- [ACTION ITEM] Lines from the material below that hold the string "incremental" are what is needed; copy each of them.

- [TASK INPUTS]
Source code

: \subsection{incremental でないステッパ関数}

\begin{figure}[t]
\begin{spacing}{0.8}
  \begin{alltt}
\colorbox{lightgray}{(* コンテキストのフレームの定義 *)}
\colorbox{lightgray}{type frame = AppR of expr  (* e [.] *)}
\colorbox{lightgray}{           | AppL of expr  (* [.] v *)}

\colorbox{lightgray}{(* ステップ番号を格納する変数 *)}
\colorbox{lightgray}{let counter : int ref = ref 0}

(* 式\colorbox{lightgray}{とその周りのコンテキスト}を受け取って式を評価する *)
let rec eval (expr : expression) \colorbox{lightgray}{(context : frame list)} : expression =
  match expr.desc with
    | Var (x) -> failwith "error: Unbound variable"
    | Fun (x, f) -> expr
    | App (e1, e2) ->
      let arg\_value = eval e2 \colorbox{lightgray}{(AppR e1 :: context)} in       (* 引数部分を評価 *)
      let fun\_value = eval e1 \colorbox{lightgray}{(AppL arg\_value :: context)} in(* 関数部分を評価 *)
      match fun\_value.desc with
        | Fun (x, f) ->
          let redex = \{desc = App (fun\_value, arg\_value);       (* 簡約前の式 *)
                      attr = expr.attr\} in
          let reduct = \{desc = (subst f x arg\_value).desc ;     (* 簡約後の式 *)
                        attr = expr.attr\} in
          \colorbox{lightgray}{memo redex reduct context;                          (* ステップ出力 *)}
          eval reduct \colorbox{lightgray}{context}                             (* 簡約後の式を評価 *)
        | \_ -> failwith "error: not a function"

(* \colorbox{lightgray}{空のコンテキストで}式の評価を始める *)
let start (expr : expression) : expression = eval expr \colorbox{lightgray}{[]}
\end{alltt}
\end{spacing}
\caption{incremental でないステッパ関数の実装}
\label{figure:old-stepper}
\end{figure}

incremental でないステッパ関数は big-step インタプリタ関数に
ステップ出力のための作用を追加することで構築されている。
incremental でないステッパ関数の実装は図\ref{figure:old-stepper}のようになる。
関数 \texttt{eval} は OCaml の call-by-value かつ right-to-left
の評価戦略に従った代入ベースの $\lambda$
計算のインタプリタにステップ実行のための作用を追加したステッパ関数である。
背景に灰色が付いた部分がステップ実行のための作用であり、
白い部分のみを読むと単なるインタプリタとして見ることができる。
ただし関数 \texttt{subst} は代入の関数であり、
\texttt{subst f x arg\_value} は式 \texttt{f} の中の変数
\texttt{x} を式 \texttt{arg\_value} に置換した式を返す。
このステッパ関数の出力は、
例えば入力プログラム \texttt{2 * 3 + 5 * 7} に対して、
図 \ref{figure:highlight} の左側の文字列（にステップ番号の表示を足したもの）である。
---
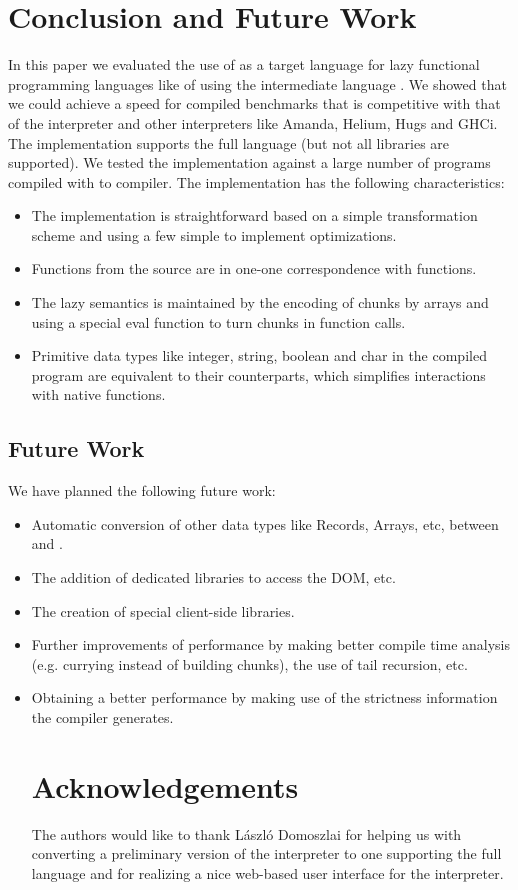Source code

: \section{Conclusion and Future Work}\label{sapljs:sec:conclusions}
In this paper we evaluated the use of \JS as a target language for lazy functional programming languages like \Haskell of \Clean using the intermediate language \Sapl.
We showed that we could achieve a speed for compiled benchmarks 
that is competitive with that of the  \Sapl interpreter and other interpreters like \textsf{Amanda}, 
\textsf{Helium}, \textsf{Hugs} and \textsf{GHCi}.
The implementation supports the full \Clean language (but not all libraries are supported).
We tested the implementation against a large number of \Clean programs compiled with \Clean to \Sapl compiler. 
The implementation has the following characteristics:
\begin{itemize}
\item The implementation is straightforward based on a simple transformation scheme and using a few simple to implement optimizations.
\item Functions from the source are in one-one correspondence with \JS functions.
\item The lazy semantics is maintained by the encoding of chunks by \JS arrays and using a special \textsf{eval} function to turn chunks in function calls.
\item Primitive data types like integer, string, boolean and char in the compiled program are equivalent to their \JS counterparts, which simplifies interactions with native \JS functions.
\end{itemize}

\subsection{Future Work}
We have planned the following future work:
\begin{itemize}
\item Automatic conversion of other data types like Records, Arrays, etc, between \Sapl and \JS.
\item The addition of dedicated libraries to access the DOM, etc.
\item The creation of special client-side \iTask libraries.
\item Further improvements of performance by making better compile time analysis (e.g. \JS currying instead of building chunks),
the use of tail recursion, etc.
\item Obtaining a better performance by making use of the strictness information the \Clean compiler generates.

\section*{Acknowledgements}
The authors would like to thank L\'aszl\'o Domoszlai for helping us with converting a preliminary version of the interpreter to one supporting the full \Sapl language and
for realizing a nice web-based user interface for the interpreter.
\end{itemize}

- [YOUR SOLUTION]
: \subsection{incremental でないステッパ関数}
\caption{incremental でないステッパ関数の実装}
incremental でないステッパ関数は big-step インタプリタ関数に
incremental でないステッパ関数の実装は図\ref{figure:old-stepper}のようになる。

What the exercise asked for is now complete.